Dataset entries
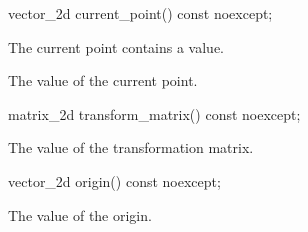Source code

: \begin{itemdecl}
    vector_2d current_point() const noexcept;
\end{itemdecl}
\begin{itemdescr}
	\pnum
	\requires
	The current point contains a value.
	
	\pnum
	\returns
	The value of the current point.
\end{itemdescr}

\begin{itemdecl}
    matrix_2d transform_matrix() const noexcept;
\end{itemdecl}
\begin{itemdescr}
	\pnum
	\returns
	The value of the transformation matrix.
\end{itemdescr}

\begin{itemdecl}
    vector_2d origin() const noexcept;
\end{itemdecl}
\begin{itemdescr}
	\pnum
	\returns
	The value of the origin.
\end{itemdescr}
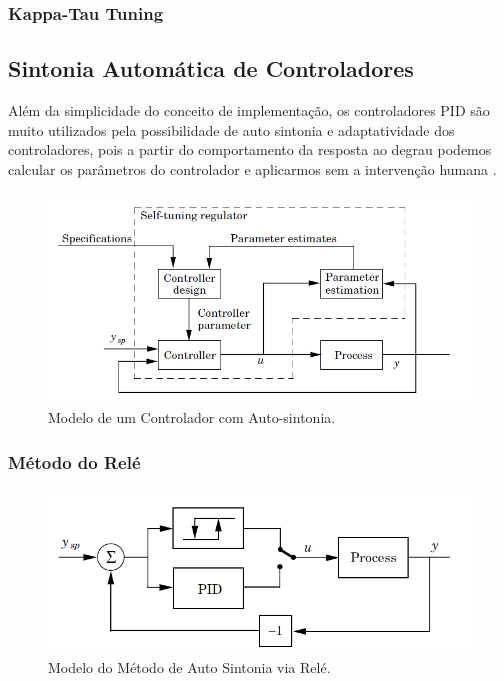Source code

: \subsubsection{Kappa-Tau Tuning}

\subsection{Sintonia Automática de Controladores}

Além da simplicidade do conceito de implementação, os controladores PID são muito utilizados pela possibilidade de auto sintonia e adaptatividade dos controladores, pois a partir do comportamento da resposta ao degrau podemos calcular os parâmetros do controlador e aplicarmos sem a intervenção humana \cite{Astrom1995}.

\begin{figure}[h!]
  \caption{Modelo de um Controlador com Auto-sintonia.}
  \begin{center}
      \includegraphics[scale=0.75]{img/pid_adaptative_astrom_p233}
  \end{center}
  \label{fig:pid_adaptative_astrom_p233}
\end{figure}


\subsubsection{Método do Relé}

\begin{figure}[h!]
  \caption{Modelo do Método de Auto Sintonia via Relé.}
  \begin{center}
      \includegraphics[scale=0.75]{img/pid_autotuning_relay_astrom_p239}
  \end{center}
  \label{fig:pid_autotuning_relay_astrom_p239}
\end{figure}

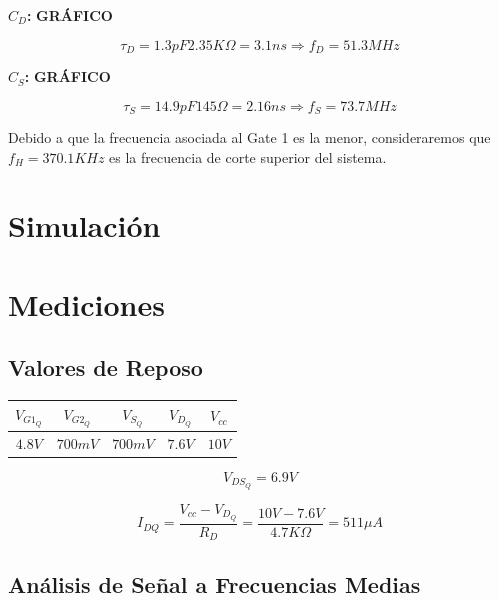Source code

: \documentclass[a4paper, 10pt, spanish]{article}
\begin{document}
\textbf{$C_{D}$:}
\textbf{GRÁFICO}

\begin{equation}
  \tau_{D} = 1.3pF 2.35K\Omega = 3.1ns \Rightarrow f_{D} = 51.3 MHz
\end{equation}

\textbf{$C_{S}$:}
\textbf{GRÁFICO}

\begin{equation}
  \tau_{S} = 14.9 pF 145\Omega = 2.16ns \Rightarrow f_{S} = 73.7 MHz
\end{equation}

Debido a que la frecuencia asociada al Gate 1 es la menor, consideraremos que $f_H=370.1KHz$ es la frecuencia de corte superior del sistema.

\section{Simulación}

\section{Mediciones}

\subsection{Valores de Reposo}

\begin{center}
  \begin{tabular}{|c|c|c|c|c|}
    \hline
    $V_{G1_Q}$ & $V_{G2_Q}$ & $V_{S_Q}$ & $V_{D_Q}$ & $V_{cc}$ \\
    \hline
    $4.8V$ & $700mV$ & $700mV$ & $7.6V$ & $10V$ \\
    \hline
  \end{tabular}
  \label{tab:valores_reposo_med}
\end{center}

\begin{equation}
  V_{DS_Q} = 6.9V
\end{equation}

\begin{equation}
  I_{DQ} = \frac{V_{cc} - V_{D_Q}}{R_D} = \frac{10V - 7.6V}{4.7K\Omega} = 511 \mu A
\end{equation}

\subsection{Análisis de Señal a Frecuencias Medias}
\end{document}
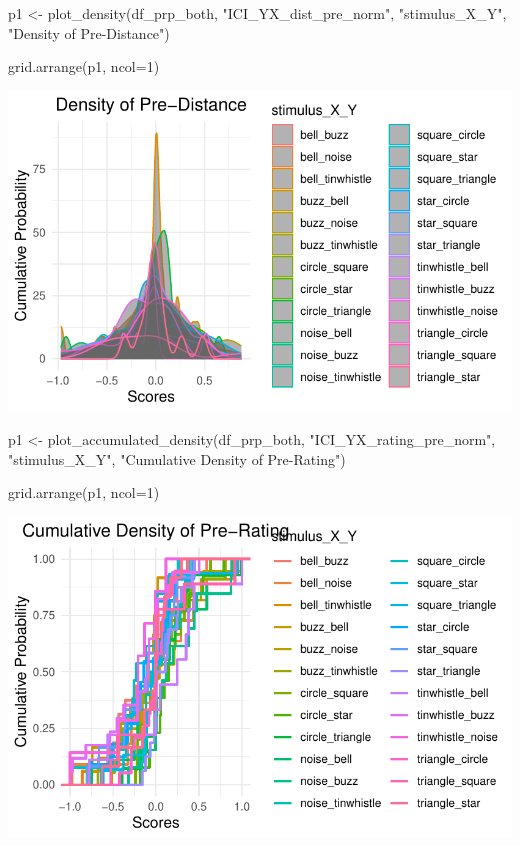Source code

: \documentclass[
  letterpaper,
  DIV=11,
  numbers=noendperiod]{scrartcl}
\newenvironment{Shaded}{\begin{snugshade}}{\end{snugshade}}
\newcommand{\AttributeTok}[1]{\textcolor[rgb]{0.40,0.45,0.13}{#1}}
\newcommand{\DecValTok}[1]{\textcolor[rgb]{0.68,0.00,0.00}{#1}}
\newcommand{\FunctionTok}[1]{\textcolor[rgb]{0.28,0.35,0.67}{#1}}
\newcommand{\NormalTok}[1]{\textcolor[rgb]{0.00,0.23,0.31}{#1}}
\newcommand{\OtherTok}[1]{\textcolor[rgb]{0.00,0.23,0.31}{#1}}
\newcommand{\StringTok}[1]{\textcolor[rgb]{0.13,0.47,0.30}{#1}}
\begin{document}
\begin{Shaded}
\begin{Highlighting}[]
\NormalTok{p1 }\OtherTok{\textless{}{-}} \FunctionTok{plot\_density}\NormalTok{(df\_prp\_both, }\StringTok{"ICI\_YX\_dist\_pre\_norm"}\NormalTok{, }\StringTok{"stimulus\_X\_Y"}\NormalTok{, }\StringTok{"Density of Pre{-}Distance"}\NormalTok{)}

\FunctionTok{grid.arrange}\NormalTok{(p1, }\AttributeTok{ncol=}\DecValTok{1}\NormalTok{)}
\end{Highlighting}
\end{Shaded}

\includegraphics{index_files/figure-pdf/unnamed-chunk-25-2.pdf}

\begin{Shaded}
\begin{Highlighting}[]
\NormalTok{p1 }\OtherTok{\textless{}{-}} \FunctionTok{plot\_accumulated\_density}\NormalTok{(df\_prp\_both, }\StringTok{"ICI\_YX\_rating\_pre\_norm"}\NormalTok{, }\StringTok{"stimulus\_X\_Y"}\NormalTok{, }\StringTok{"Cumulative Density of Pre{-}Rating"}\NormalTok{)}

\FunctionTok{grid.arrange}\NormalTok{(p1, }\AttributeTok{ncol=}\DecValTok{1}\NormalTok{)}
\end{Highlighting}
\end{Shaded}

\includegraphics{index_files/figure-pdf/unnamed-chunk-26-1.pdf}
\end{document}
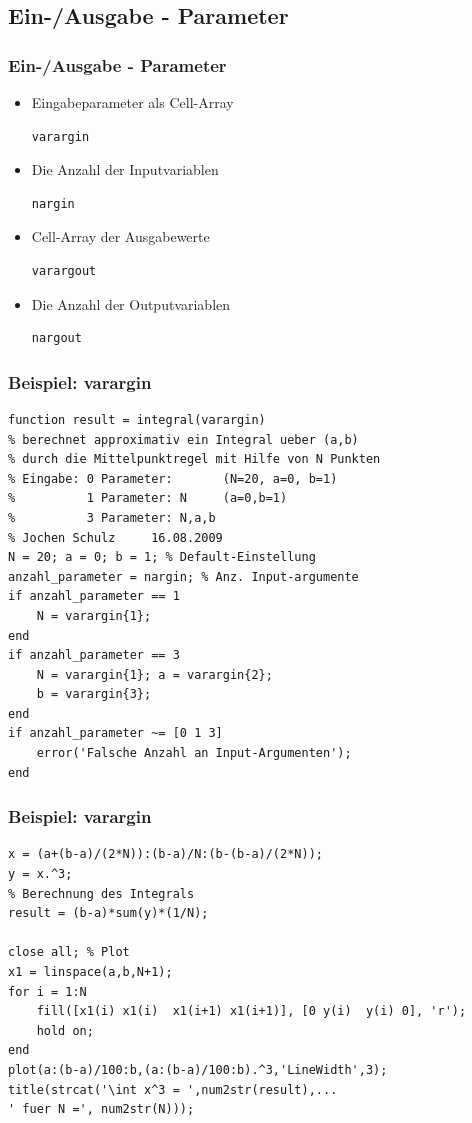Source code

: \documentclass[hyperref={xetex}]{beamer}
\begin{document}
\subsection{Ein-/Ausgabe - Parameter}
%
%
\begin{frame}[fragile]\frametitle{Ein-/Ausgabe - Parameter} 
\begin{itemize}
 \item Eingabeparameter als Cell-Array
\begin{lstlisting}
varargin
\end{lstlisting}
\item Die Anzahl der Inputvariablen
\begin{lstlisting}
nargin
\end{lstlisting}
\item Cell-Array der Ausgabewerte
\begin{lstlisting}
varargout
\end{lstlisting}
\item Die Anzahl der Outputvariablen
\begin{lstlisting}
nargout
\end{lstlisting}
\end{itemize}

\end{frame}
%
%
\begin{frame}[fragile]\frametitle{Beispiel: varargin}
\begin{lstlisting}
function result = integral(varargin)
% berechnet approximativ ein Integral ueber (a,b) 
% durch die Mittelpunktregel mit Hilfe von N Punkten
% Eingabe: 0 Parameter:       (N=20, a=0, b=1)
%          1 Parameter: N     (a=0,b=1)
%          3 Parameter: N,a,b
% Jochen Schulz		16.08.2009
N = 20; a = 0; b = 1; % Default-Einstellung
anzahl_parameter = nargin; % Anz. Input-argumente
if anzahl_parameter == 1 
    N = varargin{1};
end
if anzahl_parameter == 3
    N = varargin{1}; a = varargin{2}; 
    b = varargin{3};
end
if anzahl_parameter ~= [0 1 3]
    error('Falsche Anzahl an Input-Argumenten');
end
\end{lstlisting}
\end{frame}
\begin{frame}[fragile]\frametitle{Beispiel: varargin}
\begin{lstlisting}
x = (a+(b-a)/(2*N)):(b-a)/N:(b-(b-a)/(2*N));
y = x.^3;
% Berechnung des Integrals
result = (b-a)*sum(y)*(1/N);

close all; % Plot
x1 = linspace(a,b,N+1);
for i = 1:N
    fill([x1(i) x1(i)  x1(i+1) x1(i+1)], [0 y(i)  y(i) 0], 'r');
    hold on;
end
plot(a:(b-a)/100:b,(a:(b-a)/100:b).^3,'LineWidth',3);
title(strcat('\int x^3 = ',num2str(result),...
' fuer N =', num2str(N))); 
\end{lstlisting}
\end{frame}
\end{document}
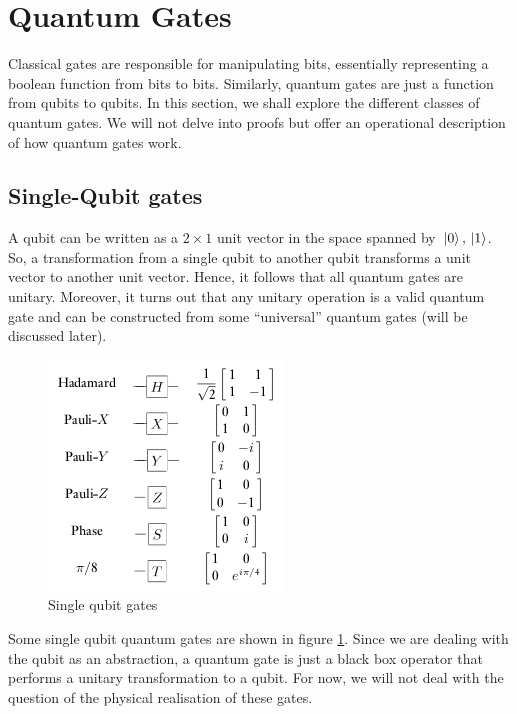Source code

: \documentclass[conference]{IEEEtran}
\begin{document}
\section{Quantum Gates}
Classical gates are responsible for manipulating bits, essentially representing a boolean function from bits to bits.
Similarly, quantum gates are just a function from qubits to qubits. In this section, we shall explore the different classes of quantum gates. 
We will not delve into proofs but offer an operational description of how quantum gates work.
\subsection{Single-Qubit gates}
A qubit can be written as a $2 \times 1$ unit vector in the space spanned by $\ket*{0}, \ket*{1}$. So, a transformation from a single qubit to 
another qubit transforms a unit vector to another unit vector. Hence, it follows that all quantum gates are unitary. Moreover, it turns out that any 
unitary operation is a valid quantum gate and can be constructed from some ``universal'' quantum gates (will be discussed later).

\begin{figure}[htbp]
\centerline{\includegraphics[scale = 0.5]{Images/single-gates.png}}
\caption{Single qubit gates}
\label{singlegate}
\end{figure}

Some single qubit quantum gates are shown in figure \ref{singlegate}. Since we are dealing with the qubit as an abstraction, a quantum gate is just a black box 
operator that performs a unitary transformation to a qubit. For now, we will not deal with the question of the physical realisation of these gates. 
\end{document}
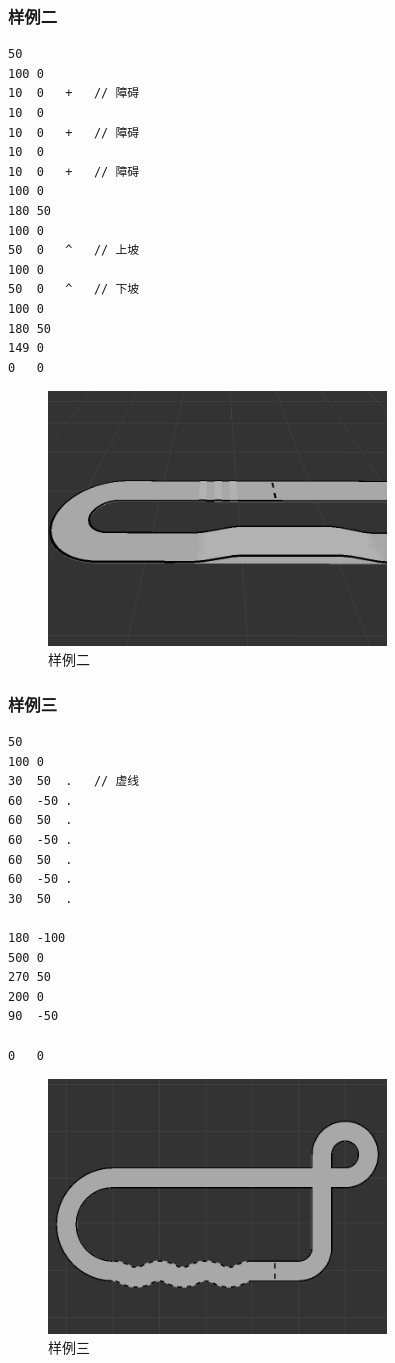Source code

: \documentclass[titlepage,a4paper]{ctexart}
\begin{document}
\subsubsection{样例二}
\begin{lstlisting}
50
100	0
10	0	+	// 障碍
10	0
10	0	+	// 障碍
10	0
10	0	+	// 障碍
100	0
180	50
100	0
50	0	^	// 上坡
100	0
50	0	^	// 下坡
100	0
180	50
149	0
0	0
\end{lstlisting}
\begin{figure}[!htbp]
\centering
\includegraphics[width=0.80\textwidth]{demo2.png}
\caption{样例二}
\end{figure}
\subsubsection{样例三}
\begin{lstlisting}
50
100	0
30	50	.	// 虚线
60	-50	.
60	50	.
60	-50	.
60	50	.
60	-50	.
30	50	.

180	-100
500	0
270	50
200	0
90	-50

0	0
\end{lstlisting}
\begin{figure}[!htbp]
\centering
\includegraphics[width=0.80\textwidth]{demo3.png}
\caption{样例三}
\end{figure}
\newpage
\end{document}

TASK BRIEF: Write out every line of the data that holds the word "unitary".

EXPECTED ANSWER:
another qubit transforms a unit vector to another unit vector. Hence, it follows that all quantum gates are unitary. Moreover, it turns out that any 
unitary operation is a valid quantum gate and can be constructed from some ``universal'' quantum gates (will be discussed later).
operator that performs a unitary transformation to a qubit. For now, we will not deal with the question of the physical realisation of these gates. 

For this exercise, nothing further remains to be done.